According to data from the Institute of Government, 21.6% of fully qualified GPs aged under 30 left in the 12 months leading up to December 2022 – up from 6.8% in March 2021.
In June last year, the RCGP predicted that nearly 19,000 GPs and trainees will exit the profession in a ‘mass exodus’ over the next five years, unless workforce and workload issues are urgently addressed.
Good to see that Lord Morgan’s ladder is alive and kicking.
Headline is pretty perjorative “ends up in GP”
Wass report By Choice not Chance will explain all.
Lord Moran’s!!!!!
Agree ‘end up’ sounds like a failure of other options.

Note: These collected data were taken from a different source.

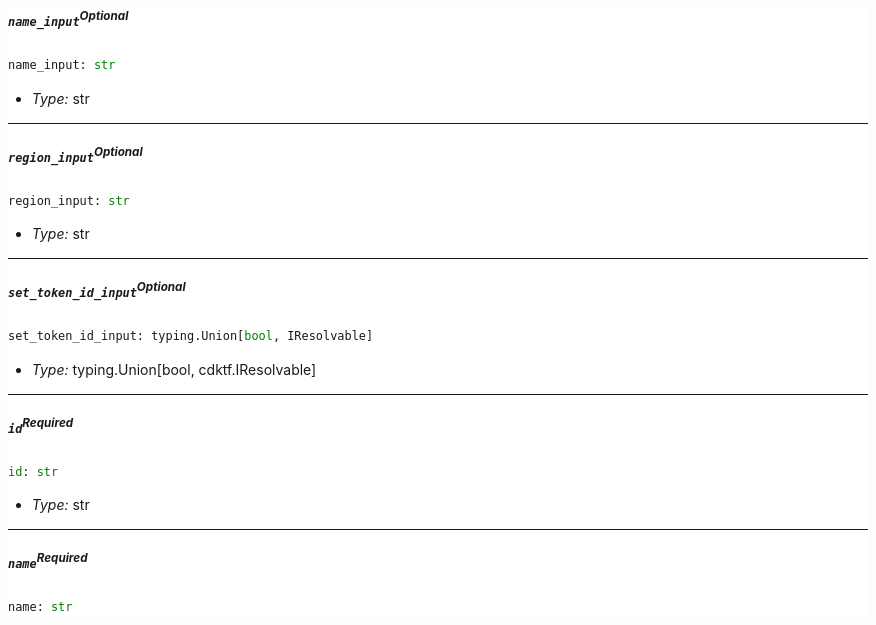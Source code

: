 ##### `name_input`<sup>Optional</sup> <a name="name_input" id="@ithings/cdktf-provider-openstack.dataOpenstackIdentityAuthScopeV3.DataOpenstackIdentityAuthScopeV3.property.nameInput"></a>

```python
name_input: str
```

- *Type:* str

---

##### `region_input`<sup>Optional</sup> <a name="region_input" id="@ithings/cdktf-provider-openstack.dataOpenstackIdentityAuthScopeV3.DataOpenstackIdentityAuthScopeV3.property.regionInput"></a>

```python
region_input: str
```

- *Type:* str

---

##### `set_token_id_input`<sup>Optional</sup> <a name="set_token_id_input" id="@ithings/cdktf-provider-openstack.dataOpenstackIdentityAuthScopeV3.DataOpenstackIdentityAuthScopeV3.property.setTokenIdInput"></a>

```python
set_token_id_input: typing.Union[bool, IResolvable]
```

- *Type:* typing.Union[bool, cdktf.IResolvable]

---

##### `id`<sup>Required</sup> <a name="id" id="@ithings/cdktf-provider-openstack.dataOpenstackIdentityAuthScopeV3.DataOpenstackIdentityAuthScopeV3.property.id"></a>

```python
id: str
```

- *Type:* str

---

##### `name`<sup>Required</sup> <a name="name" id="@ithings/cdktf-provider-openstack.dataOpenstackIdentityAuthScopeV3.DataOpenstackIdentityAuthScopeV3.property.name"></a>

```python
name: str
```
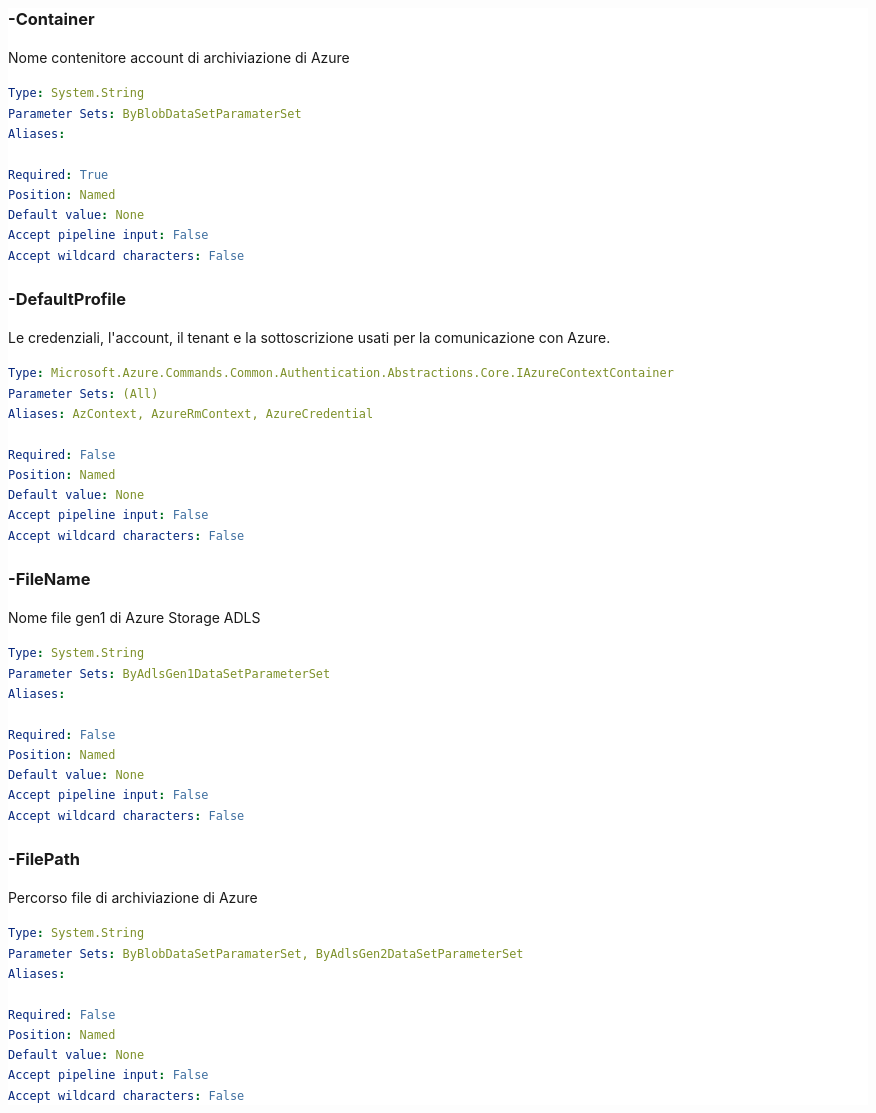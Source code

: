### -Container
Nome contenitore account di archiviazione di Azure

```yaml
Type: System.String
Parameter Sets: ByBlobDataSetParamaterSet
Aliases:

Required: True
Position: Named
Default value: None
Accept pipeline input: False
Accept wildcard characters: False
```

### -DefaultProfile
Le credenziali, l'account, il tenant e la sottoscrizione usati per la comunicazione con Azure.

```yaml
Type: Microsoft.Azure.Commands.Common.Authentication.Abstractions.Core.IAzureContextContainer
Parameter Sets: (All)
Aliases: AzContext, AzureRmContext, AzureCredential

Required: False
Position: Named
Default value: None
Accept pipeline input: False
Accept wildcard characters: False
```

### -FileName
Nome file gen1 di Azure Storage ADLS

```yaml
Type: System.String
Parameter Sets: ByAdlsGen1DataSetParameterSet
Aliases:

Required: False
Position: Named
Default value: None
Accept pipeline input: False
Accept wildcard characters: False
```

### -FilePath
Percorso file di archiviazione di Azure

```yaml
Type: System.String
Parameter Sets: ByBlobDataSetParamaterSet, ByAdlsGen2DataSetParameterSet
Aliases:

Required: False
Position: Named
Default value: None
Accept pipeline input: False
Accept wildcard characters: False
```
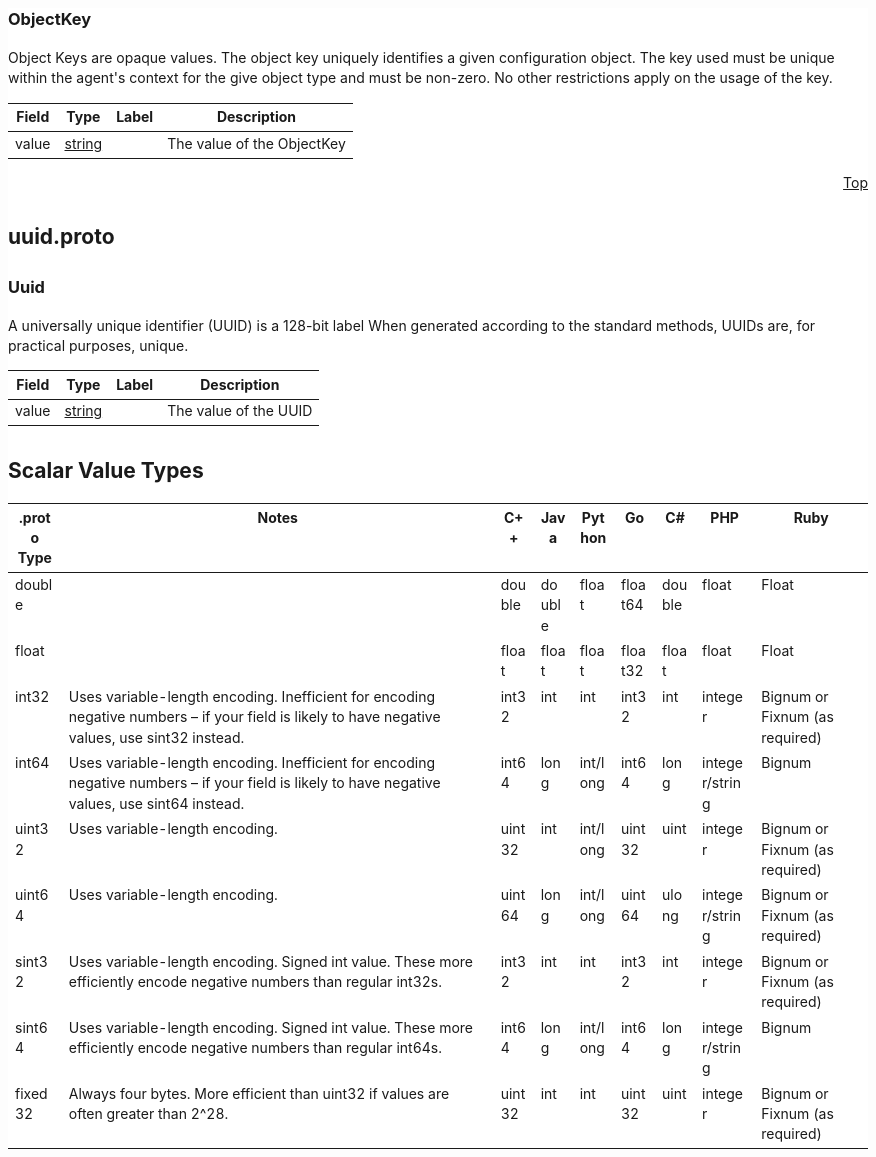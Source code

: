 ### ObjectKey
Object Keys are opaque values. The object key uniquely
identifies a given configuration object. The key used must be unique within
the agent&#39;s context for the give object type and must be non-zero. No other
restrictions apply on the usage of the key.


| Field | Type | Label | Description |
| ----- | ---- | ----- | ----------- |
| value | [string](#string) |  | The value of the ObjectKey |





 

 

 

 



<a name="uuid-proto"></a>
<p align="right"><a href="#top">Top</a></p>

## uuid.proto



<a name="opi_api-common-v1-Uuid"></a>

### Uuid
A universally unique identifier (UUID) is a 128-bit label
When generated according to the standard methods, UUIDs are, for practical purposes, unique.


| Field | Type | Label | Description |
| ----- | ---- | ----- | ----------- |
| value | [string](#string) |  | The value of the UUID |





 

 

 

 



## Scalar Value Types

| .proto Type | Notes | C++ | Java | Python | Go | C# | PHP | Ruby |
| ----------- | ----- | --- | ---- | ------ | -- | -- | --- | ---- |
| <a name="double" /> double |  | double | double | float | float64 | double | float | Float |
| <a name="float" /> float |  | float | float | float | float32 | float | float | Float |
| <a name="int32" /> int32 | Uses variable-length encoding. Inefficient for encoding negative numbers – if your field is likely to have negative values, use sint32 instead. | int32 | int | int | int32 | int | integer | Bignum or Fixnum (as required) |
| <a name="int64" /> int64 | Uses variable-length encoding. Inefficient for encoding negative numbers – if your field is likely to have negative values, use sint64 instead. | int64 | long | int/long | int64 | long | integer/string | Bignum |
| <a name="uint32" /> uint32 | Uses variable-length encoding. | uint32 | int | int/long | uint32 | uint | integer | Bignum or Fixnum (as required) |
| <a name="uint64" /> uint64 | Uses variable-length encoding. | uint64 | long | int/long | uint64 | ulong | integer/string | Bignum or Fixnum (as required) |
| <a name="sint32" /> sint32 | Uses variable-length encoding. Signed int value. These more efficiently encode negative numbers than regular int32s. | int32 | int | int | int32 | int | integer | Bignum or Fixnum (as required) |
| <a name="sint64" /> sint64 | Uses variable-length encoding. Signed int value. These more efficiently encode negative numbers than regular int64s. | int64 | long | int/long | int64 | long | integer/string | Bignum |
| <a name="fixed32" /> fixed32 | Always four bytes. More efficient than uint32 if values are often greater than 2^28. | uint32 | int | int | uint32 | uint | integer | Bignum or Fixnum (as required) |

Well done Pulse – put the boot in too!
Or alternatively 2 in 3 are trapped in hospital!
“ends up as a GP” much the same as “just a GP”
I have worked as a GP for 50 yrs and those expressions were in full throttle all those years ago.
We really need to move on .
A good start would be the admission of current and future GPs to the specialist register as Primary Care Physicians.
This would in no way diminish our role as specialist generalists.
Let’s move on from the dimension of “just a GP”.
Language is important.
Agree with other comments…… why not “1 in 3 medical school students choose GP”
I started medical school in 1984.
i completed MRCGP in 1995.
10 year destination is not long enough to count all.
I briefly worked in GP in 1995, then did other things, before really entering the mainstream GP workforce properly in 1998, 14 years after starting at Medical School, but with additional valuable experience in a number of medical roles and significant other life experiences too.
You can create a treadmill to grind people down to hating the burden of a job; or you can offer them experiences to build them up to enjoy their vocation and be good at it.
NHS needs committed staff enjoying their vocation and doing it well, not a load of serfs just doing a job until they can escape.
Actually, I am a little surprised, as I think the figures in my day were about 50%, but maybe that is entering training schemes, not completeing CCT, (within the time limit), and not final destinations, perhaps.
My medical knowledge is infinite———–but I’m only a ”locum”
Some of us prefer to look at it as 1/3 of medical students escape the ghastly hospital based specialities to the vastly much better and more supportive environment of General practice!
A lot of GP trainees enter the scheme from abroad. A fair few of foundation doctors emigrate straight after their training. Numbers are skewed.